The growth and development of tech talent within the public sector is stagnating, requiring advanced training and support for government employees to stay competitive in an increasingly digital environment, according to a new study.
Released on Nov. 19 by the Government Accountability Office, a survey featuring leaders from tech sectors within government, academic, and nonprofit organizations suggests that government modernization efforts are primarily hindered by a lack of talent with expertise in burgeoning fields like artificial intelligence, robotic automation, and cybersecurity.
GAO officials identified that federal agencies in particular have faced challenges in hiring and retaining digitally savvy staff due to a limited pipeline of qualified candidates and a slower hiring process.
The report was commissioned by Sen. Kristen Gillibrand, D-N.Y., the chair of the Senate Subcommittee on Personnel within the Committee on Armed Services.
“The U.S. government has a need for digital expertise, and federal agencies have faced challenges in hiring, managing, and retaining staff with digital skills,” the report summary said.
From the pool of industry experts sampled as part of the study, report authors were able to distill the feedback into three steps that are critical to modernizing the tech branches of federal agencies. These include providing resources for a digital workforce, fostering an “academy” for a better pipeline of talent, and creating a culture of retention for digitally-savvy new hires.
The panel of respondents said that some of the procedures a digital workforce could accomplish include updating outdated legacy systems, updating cybersecurity protocols and managing related risks, and applying new AI technologies to improve existing business processes.
In order to achieve this, however, there has to be a sufficient workforce with the appropriate technical training.
To hire and retain this talent, the panelists noted that using contractors, training existing civil employees to continue technical work, and implementing a range of fellowships and internships are some of the ways to maintain a workforce for more advanced technical implementation.
The report specifically notes that creating a digital service academy for developing a pipeline of qualified digital service workers would keep the hiring process moving. Some of the recommended skills for these workers include a combination of understanding bureaucratic processes and digital innovation.

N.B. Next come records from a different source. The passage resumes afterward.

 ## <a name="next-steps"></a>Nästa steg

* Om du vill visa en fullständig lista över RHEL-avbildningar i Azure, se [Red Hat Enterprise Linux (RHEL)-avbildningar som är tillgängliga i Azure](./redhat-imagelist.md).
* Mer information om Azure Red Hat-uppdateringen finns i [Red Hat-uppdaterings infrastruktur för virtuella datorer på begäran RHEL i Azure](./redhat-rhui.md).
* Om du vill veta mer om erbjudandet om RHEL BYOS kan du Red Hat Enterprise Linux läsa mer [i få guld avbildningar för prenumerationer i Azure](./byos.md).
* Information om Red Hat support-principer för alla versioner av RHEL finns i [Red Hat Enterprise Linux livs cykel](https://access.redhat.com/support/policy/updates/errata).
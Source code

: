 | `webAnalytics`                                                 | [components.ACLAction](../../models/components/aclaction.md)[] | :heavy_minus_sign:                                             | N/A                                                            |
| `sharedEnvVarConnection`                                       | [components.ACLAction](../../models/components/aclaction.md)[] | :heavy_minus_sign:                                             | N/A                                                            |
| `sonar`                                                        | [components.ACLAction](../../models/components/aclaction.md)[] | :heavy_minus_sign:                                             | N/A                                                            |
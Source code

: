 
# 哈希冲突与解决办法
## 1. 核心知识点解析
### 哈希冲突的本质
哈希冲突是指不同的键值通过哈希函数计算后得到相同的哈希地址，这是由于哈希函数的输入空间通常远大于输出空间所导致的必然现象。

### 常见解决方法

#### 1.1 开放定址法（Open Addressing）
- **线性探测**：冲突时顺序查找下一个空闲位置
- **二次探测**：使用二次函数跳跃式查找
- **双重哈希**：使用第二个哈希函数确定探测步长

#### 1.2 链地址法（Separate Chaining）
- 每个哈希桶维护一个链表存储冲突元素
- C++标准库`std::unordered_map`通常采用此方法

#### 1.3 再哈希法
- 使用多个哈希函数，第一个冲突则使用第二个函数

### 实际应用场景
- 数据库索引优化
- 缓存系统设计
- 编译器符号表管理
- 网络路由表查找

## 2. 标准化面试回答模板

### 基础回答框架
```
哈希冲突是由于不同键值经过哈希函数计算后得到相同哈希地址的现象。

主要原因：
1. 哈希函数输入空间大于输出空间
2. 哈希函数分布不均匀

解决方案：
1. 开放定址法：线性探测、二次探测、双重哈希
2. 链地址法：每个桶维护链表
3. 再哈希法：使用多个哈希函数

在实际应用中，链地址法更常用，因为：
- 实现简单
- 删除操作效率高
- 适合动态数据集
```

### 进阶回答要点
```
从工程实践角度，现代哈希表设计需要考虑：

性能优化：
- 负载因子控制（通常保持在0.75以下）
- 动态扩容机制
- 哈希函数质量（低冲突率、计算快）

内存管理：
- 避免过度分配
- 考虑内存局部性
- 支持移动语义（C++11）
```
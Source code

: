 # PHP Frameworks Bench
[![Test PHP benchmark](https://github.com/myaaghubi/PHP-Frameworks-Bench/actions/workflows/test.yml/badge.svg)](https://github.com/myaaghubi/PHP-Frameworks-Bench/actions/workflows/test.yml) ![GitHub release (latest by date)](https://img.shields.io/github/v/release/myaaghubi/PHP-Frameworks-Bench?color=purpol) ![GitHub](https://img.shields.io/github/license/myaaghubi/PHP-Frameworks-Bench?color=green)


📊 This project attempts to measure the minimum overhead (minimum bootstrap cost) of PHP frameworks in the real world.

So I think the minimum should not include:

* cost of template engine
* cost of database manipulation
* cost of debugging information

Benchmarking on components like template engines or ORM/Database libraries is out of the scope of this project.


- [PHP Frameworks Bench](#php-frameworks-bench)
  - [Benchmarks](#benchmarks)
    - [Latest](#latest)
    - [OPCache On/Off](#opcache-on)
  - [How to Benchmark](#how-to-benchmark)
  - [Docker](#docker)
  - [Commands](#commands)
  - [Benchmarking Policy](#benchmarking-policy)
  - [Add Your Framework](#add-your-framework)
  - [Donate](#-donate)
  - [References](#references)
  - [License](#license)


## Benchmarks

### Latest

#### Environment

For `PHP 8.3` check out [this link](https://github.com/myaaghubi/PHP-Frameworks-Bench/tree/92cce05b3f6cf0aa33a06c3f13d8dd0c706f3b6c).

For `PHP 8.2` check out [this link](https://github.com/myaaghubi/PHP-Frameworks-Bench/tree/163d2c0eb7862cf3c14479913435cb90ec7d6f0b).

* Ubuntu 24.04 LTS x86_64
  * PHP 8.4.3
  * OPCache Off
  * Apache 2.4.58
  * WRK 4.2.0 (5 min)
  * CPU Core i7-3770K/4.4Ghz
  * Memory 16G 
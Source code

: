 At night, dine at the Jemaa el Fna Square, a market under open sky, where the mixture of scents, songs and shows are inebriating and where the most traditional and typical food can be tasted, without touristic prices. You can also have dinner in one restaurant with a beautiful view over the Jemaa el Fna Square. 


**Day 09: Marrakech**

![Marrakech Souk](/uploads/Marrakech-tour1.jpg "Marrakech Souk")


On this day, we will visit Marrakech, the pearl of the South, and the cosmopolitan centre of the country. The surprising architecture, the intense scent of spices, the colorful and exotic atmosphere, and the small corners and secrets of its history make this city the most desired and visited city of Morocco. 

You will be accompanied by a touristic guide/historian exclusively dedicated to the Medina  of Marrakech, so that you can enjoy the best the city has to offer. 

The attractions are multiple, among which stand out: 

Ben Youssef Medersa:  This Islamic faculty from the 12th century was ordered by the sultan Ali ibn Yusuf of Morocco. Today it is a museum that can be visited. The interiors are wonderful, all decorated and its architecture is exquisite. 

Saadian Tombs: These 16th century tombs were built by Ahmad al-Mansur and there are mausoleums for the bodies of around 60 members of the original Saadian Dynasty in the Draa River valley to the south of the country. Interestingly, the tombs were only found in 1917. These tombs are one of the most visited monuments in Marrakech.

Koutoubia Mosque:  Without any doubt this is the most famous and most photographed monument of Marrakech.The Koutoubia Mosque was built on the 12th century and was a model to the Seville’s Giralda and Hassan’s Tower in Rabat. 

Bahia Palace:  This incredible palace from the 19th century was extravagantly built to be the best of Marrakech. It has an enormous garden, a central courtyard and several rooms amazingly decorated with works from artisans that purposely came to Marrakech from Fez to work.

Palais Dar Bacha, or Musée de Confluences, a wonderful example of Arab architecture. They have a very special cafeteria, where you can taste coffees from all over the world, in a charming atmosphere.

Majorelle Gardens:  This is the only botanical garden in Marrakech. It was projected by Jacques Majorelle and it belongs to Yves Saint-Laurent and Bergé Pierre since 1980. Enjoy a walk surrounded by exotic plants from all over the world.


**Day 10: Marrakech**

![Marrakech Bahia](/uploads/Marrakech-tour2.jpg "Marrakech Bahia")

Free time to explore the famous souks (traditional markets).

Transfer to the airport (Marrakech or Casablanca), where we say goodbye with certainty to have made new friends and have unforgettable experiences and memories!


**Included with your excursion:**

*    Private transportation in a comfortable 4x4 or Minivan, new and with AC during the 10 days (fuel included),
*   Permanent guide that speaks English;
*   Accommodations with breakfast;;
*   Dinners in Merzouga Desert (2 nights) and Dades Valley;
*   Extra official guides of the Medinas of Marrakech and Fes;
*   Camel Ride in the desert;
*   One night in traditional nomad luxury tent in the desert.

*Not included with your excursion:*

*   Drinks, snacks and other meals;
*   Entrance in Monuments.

Finally, industry leaders recommend that cultivating an agency-wide culture of technological innovation is critical for retaining employees. This includes establishing support networks between agencies and departments, and developing more professional growth opportunities in a data-centric environment.
“Branding the federal government as an employer that drives change and promotes freedom to think creatively could attract a stronger talent pool,” the report concludes.
The need to modernize government agency procedures has long been on the federal agenda, but remote work brought by the pandemic emphasized the need for more advanced innovations.
Taka Ariga, the chief data scientist and director of the GAO’s Innovation Lab, said that training existing staff on technological topics is just as important as hiring new specialists.
“The concept of a digital service academy can be one potential long-term path,” Ariga told Nextgov. “At the same time, agencies can also develop specific digital curriculums to retool existing staff. GAO’s timely report highlights needs to not only address the talent pipeline challenges but also how the cadre of digital workforce can thrive through strengthening of institutional support mechanisms.”